# [Instructions for the task]
Below are some records. Say in a single number how many of their lines include the word "corrections".

# [Records for the exercise]
-=-=-=-=-

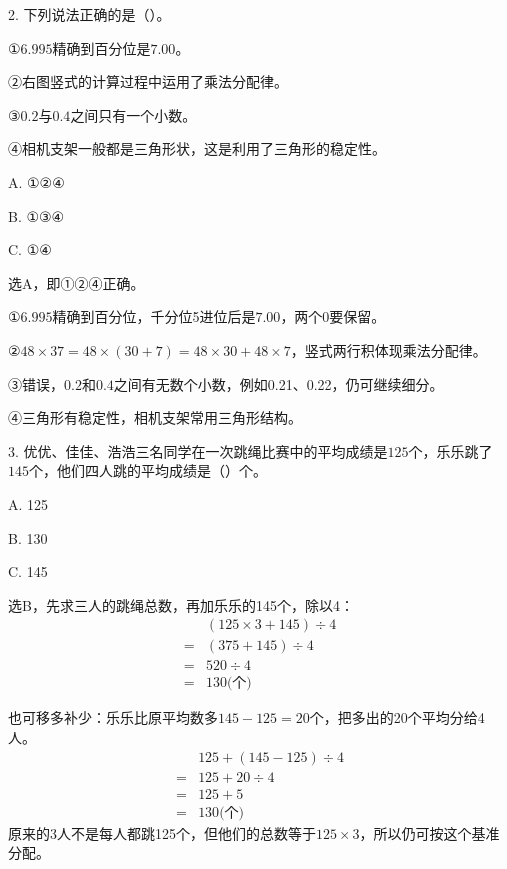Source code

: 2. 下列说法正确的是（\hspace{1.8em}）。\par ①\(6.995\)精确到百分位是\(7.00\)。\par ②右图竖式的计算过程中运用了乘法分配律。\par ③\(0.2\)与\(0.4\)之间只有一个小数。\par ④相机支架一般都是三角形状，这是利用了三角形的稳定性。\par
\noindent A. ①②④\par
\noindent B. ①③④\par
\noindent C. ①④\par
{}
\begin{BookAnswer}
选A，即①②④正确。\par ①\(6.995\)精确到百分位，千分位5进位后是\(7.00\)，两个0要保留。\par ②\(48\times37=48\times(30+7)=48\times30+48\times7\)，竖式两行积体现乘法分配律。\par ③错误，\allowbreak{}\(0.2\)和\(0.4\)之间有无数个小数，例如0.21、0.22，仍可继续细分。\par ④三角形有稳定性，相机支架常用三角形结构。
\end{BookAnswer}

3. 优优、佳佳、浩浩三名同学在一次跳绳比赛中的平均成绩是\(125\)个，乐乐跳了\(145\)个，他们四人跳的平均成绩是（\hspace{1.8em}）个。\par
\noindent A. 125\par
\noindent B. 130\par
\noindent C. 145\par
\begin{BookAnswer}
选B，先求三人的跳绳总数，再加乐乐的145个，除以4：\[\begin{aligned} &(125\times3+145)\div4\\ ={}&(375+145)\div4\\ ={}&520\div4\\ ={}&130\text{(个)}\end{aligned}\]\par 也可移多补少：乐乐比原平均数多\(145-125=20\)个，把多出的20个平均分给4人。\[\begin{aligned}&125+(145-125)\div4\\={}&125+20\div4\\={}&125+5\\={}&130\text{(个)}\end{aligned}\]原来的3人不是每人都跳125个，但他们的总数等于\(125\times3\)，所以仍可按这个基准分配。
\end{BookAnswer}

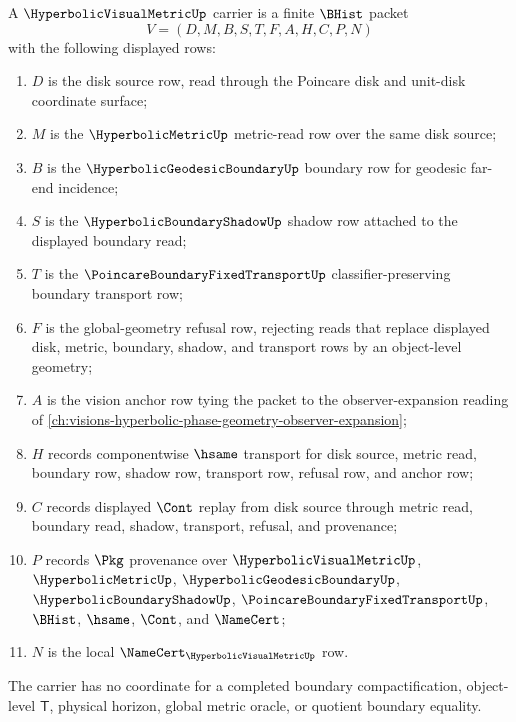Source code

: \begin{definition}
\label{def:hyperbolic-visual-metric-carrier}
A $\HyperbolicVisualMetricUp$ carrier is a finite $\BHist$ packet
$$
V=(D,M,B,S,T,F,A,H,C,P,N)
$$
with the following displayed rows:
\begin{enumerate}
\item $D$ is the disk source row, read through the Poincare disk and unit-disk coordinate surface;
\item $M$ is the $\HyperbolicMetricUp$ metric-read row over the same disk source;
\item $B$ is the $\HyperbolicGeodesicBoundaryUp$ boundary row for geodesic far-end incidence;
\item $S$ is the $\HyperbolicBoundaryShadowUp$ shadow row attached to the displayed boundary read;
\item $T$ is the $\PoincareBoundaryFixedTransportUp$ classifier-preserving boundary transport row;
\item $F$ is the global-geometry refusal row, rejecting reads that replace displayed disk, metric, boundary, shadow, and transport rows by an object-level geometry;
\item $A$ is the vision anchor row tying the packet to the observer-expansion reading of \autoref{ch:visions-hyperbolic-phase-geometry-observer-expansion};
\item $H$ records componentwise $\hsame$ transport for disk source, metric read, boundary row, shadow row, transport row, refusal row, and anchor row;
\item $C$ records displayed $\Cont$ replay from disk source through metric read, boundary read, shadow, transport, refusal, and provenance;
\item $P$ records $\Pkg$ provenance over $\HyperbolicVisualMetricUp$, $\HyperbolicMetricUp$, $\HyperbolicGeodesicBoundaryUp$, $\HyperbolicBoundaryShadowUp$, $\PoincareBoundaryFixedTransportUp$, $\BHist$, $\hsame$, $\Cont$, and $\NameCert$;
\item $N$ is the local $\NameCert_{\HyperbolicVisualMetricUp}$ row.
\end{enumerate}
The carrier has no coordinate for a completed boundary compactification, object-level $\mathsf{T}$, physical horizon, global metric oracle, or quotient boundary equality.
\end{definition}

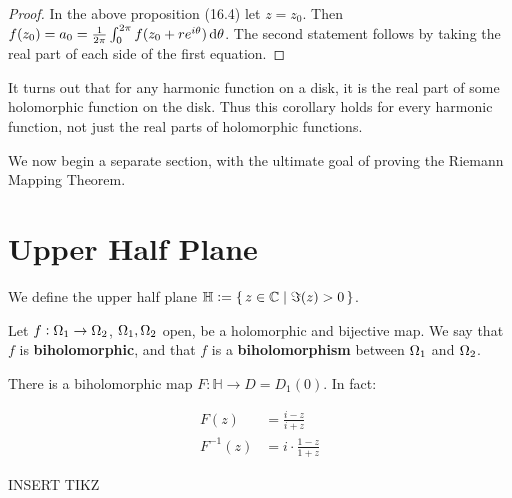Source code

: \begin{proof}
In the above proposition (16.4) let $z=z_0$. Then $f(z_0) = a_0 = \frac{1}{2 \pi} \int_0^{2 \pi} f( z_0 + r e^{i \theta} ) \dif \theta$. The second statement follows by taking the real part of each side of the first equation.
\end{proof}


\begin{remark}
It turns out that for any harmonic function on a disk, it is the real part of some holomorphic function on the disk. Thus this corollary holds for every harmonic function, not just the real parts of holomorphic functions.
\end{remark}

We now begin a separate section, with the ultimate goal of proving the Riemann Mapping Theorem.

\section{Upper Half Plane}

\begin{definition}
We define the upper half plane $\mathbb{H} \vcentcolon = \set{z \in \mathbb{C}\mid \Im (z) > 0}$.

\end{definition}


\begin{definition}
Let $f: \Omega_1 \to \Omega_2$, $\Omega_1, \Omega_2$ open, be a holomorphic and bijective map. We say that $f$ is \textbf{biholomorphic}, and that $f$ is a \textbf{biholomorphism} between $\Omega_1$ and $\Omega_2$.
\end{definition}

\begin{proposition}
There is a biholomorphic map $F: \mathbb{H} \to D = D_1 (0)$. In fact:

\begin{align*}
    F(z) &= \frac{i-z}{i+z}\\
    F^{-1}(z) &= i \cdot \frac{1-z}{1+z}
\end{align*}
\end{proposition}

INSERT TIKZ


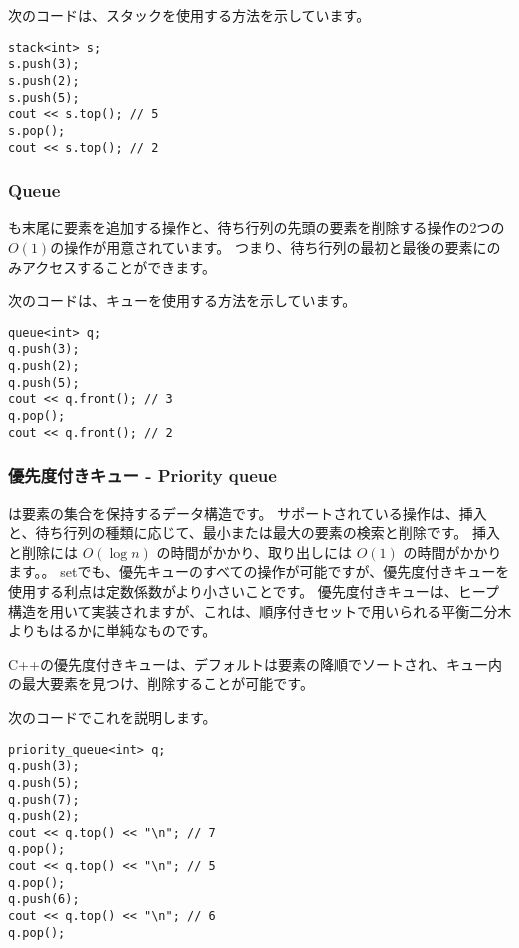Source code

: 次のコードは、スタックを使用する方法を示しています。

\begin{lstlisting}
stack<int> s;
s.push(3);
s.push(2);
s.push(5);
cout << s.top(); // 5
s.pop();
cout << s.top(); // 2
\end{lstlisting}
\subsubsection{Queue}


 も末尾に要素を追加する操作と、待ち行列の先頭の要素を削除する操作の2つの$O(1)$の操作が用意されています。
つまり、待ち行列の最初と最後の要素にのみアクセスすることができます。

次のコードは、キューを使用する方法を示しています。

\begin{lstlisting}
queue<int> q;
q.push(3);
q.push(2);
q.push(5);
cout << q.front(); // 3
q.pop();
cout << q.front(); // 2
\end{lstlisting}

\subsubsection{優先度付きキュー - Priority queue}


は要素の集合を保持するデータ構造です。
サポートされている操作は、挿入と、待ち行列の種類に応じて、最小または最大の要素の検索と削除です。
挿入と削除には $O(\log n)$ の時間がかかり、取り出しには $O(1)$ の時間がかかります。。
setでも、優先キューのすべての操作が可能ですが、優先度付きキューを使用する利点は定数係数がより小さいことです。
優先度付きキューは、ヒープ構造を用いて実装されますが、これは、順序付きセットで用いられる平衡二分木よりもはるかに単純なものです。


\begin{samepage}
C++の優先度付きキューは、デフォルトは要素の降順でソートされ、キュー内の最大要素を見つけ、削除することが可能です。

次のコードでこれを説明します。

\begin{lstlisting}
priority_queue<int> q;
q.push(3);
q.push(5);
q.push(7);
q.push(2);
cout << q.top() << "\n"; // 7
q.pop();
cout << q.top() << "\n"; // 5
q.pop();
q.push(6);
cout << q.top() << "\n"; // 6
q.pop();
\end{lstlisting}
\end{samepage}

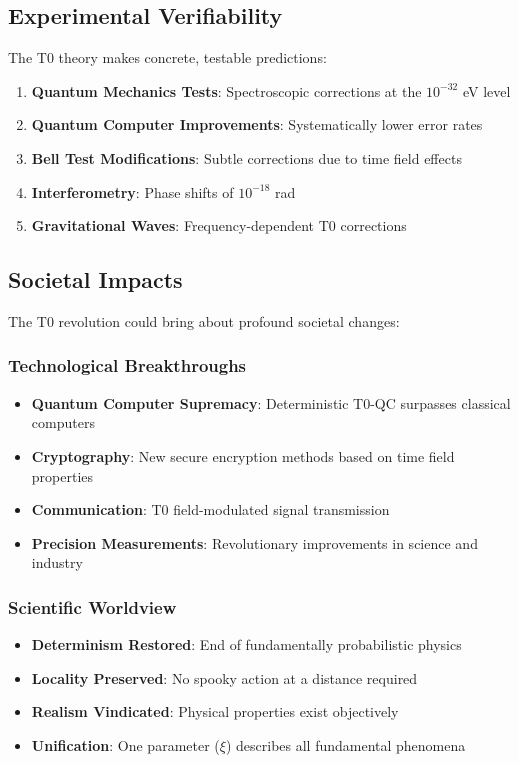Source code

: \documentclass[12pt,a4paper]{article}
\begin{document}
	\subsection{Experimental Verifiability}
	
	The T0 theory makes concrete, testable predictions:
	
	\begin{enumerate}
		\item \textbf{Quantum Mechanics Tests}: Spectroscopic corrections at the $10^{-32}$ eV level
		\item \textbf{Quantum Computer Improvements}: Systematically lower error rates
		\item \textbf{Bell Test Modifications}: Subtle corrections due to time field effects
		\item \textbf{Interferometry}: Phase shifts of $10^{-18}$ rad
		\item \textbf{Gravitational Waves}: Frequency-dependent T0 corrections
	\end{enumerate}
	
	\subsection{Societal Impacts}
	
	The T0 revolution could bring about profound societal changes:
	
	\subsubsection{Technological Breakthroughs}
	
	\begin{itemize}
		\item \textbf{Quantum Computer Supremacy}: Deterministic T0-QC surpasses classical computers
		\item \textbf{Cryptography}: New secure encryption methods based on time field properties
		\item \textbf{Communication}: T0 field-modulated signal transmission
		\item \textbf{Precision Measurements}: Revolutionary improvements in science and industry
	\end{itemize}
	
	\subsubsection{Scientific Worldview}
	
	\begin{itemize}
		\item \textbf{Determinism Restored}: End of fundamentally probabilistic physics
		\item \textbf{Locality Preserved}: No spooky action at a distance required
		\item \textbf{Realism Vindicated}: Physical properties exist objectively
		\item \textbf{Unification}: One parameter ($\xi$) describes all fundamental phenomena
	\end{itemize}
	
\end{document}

-=-=-=-=-

# [Result of this exercise]
3